Un intérieur teinté du mystère de Piero Fornasetti

Dans une déclinaison de visages, de noir et blanc et d’architecture, l’artiste italien Piero Fornasetti incarne un code graphique singulier, qui vient orner le mobilier de la maison. Onirique, le motif symbolise l’intégration du classique dans le surréalisme.

La table Architettonico incarne les différentes obsessions de l’artiste, entre les lignes architecturales du plateau en céramique et le visage sur le piètement. Un meuble graphique, qui apporte du caractère à une pièce.
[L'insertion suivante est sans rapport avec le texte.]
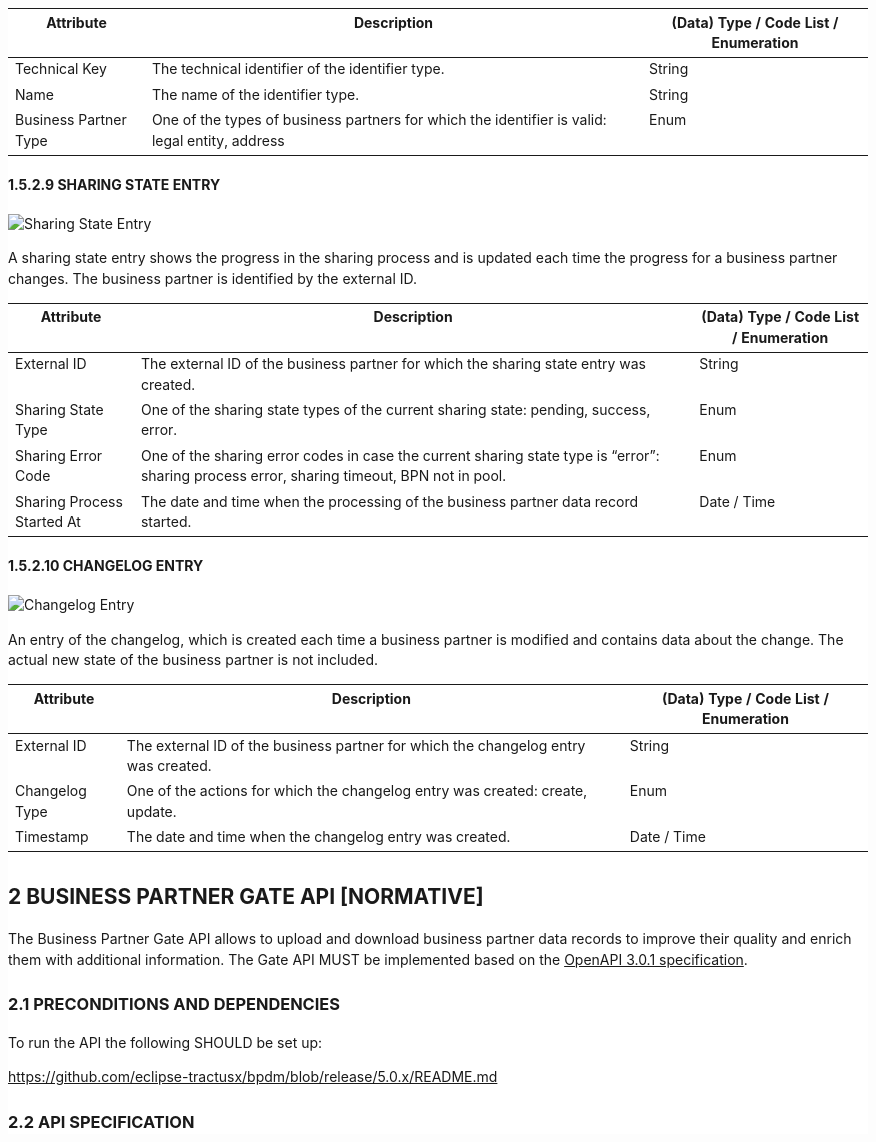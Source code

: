| **Attribute** | **Description** | **(Data) Type / Code List / Enumeration** |
| --- | --- | --- |
| Technical Key | The technical identifier of the identifier type. | String |
| Name | The name of the identifier type. | String |
| Business Partner Type | One of the types of business partners for which the identifier is valid: legal entity, address | Enum |

#### 1.5.2.9 SHARING STATE ENTRY

![Sharing State Entry](./assets/SharingStateEntry.png)

A sharing state entry shows the progress in the sharing process and is updated each time the progress for a business partner changes. The business partner is identified by the external ID.

| **Attribute** | **Description** | **(Data) Type / Code List / Enumeration** |
| --- | --- | --- |
| External ID | The external ID of the business partner for which the sharing state entry was created. | String |
| Sharing State Type | One of the sharing state types of the current sharing state: pending, success, error. | Enum |
| Sharing Error Code | One of the sharing error codes in case the current sharing state type is “error”: sharing process error, sharing timeout, BPN not in pool. | Enum |
| Sharing Process Started At | The date and time when the processing of the business partner data record started. | Date / Time |

#### 1.5.2.10 CHANGELOG ENTRY

![Changelog Entry](./assets/ChangelogEntry.png)

An entry of the changelog, which is created each time a business partner is modified and contains data about the change. The actual new state of the business partner is not included.

| **Attribute** | **Description** | **(Data) Type / Code List / Enumeration** |
| --- | --- | --- |
| External ID | The external ID of the business partner for which the changelog entry was created. | String |
| Changelog Type | One of the actions for which the changelog entry was created: create, update. | Enum |
| Timestamp | The date and time when the changelog entry was created. | Date / Time |

## 2 BUSINESS PARTNER GATE API \[NORMATIVE\]

The Business Partner Gate API allows to upload and download business partner data records to improve their quality and enrich them with additional information. The Gate API MUST be implemented based on the [OpenAPI 3.0.1 specification](https://github.com/OAI/OpenAPI-Specification/blob/main/versions/3.0.1.md).

### 2.1 PRECONDITIONS AND DEPENDENCIES

To run the API the following SHOULD be set up:

https://github.com/eclipse-tractusx/bpdm/blob/release/5.0.x/README.md

### 2.2 API SPECIFICATION


[^1]: Note that PlantUml is used for the conceptual UML diagrams in this document (A = abstract class; green E = entity; C = class; red E = enumeration). An abstract class has no actual representation in the OpenAPI implementation. An entity is usually implemented by an own OpenAPI controller with resources and usually is the root in a payload, while a class is a sub node in the payload. An enumeration is a set of predefined values.
[^2]: Note that each data record in the MDM business partner data of the sharing member does not explicitly have to be flagged as "own company data". However, it is important that the sharing member flags business partners as "own company data" in the initial upload of own company data, such as by introducing a constant in the used middleware.
[^3]: Note that this a currently a soft-delete approach and not a business state. However, this can be adapted in the next version of this standard.
[^4]: The classification is subject to change.
[^5]: Note that in case of a PUT the corresponding resources expect to receive the full updated record, including values that did not change.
Un artiste rebelle, sur fond de surréalisme

Né en 1913 à Milan, Piero Fornasetti est un artiste aux multiples talents, s’essayant à la peinture, à la sculpture ou au design. Après son expulsion de l’Académie des beaux-arts de Brera, où il suivait une formation de dessin depuis 1930, il expose à la Triennale de Milan. Le succès est presque immédiat, avec sa série de foulards en soie, imprimés de motifs surréalistes. Il lui faut attendre 1940, pour qu’une rencontre bouleverse sa vie, en collaborant avec le célèbre Gio Ponti. Inspiré par le maître, il tente d’insuffler à la production industrielle une part de créativité. Son goût pour les mises en scène le pousse à poursuivre sa recherche esthétique dans le domaine de l’architecture intérieure, notamment pour le casino San Remo, le paquebot Andrea Doria, ou la Casa Lucano. Sa production artistique est l’une des plus prolifiques du XXème siècle. A sa mort, en 1988, il laisse derrière lui plus de 11 000 pièces, comme preuve de sa créativité, que continue de perpétrer son fil Barbara Fornasetti dans le monde du design.

Dans un savant trompe-l’œil, cette théière utilise une mise en abîme, pour intensifier l’obsession étrange de Fornasetti pour ce visage. En porcelaine blanche, elle donnera une nouvelle dimension à l’heure du thé.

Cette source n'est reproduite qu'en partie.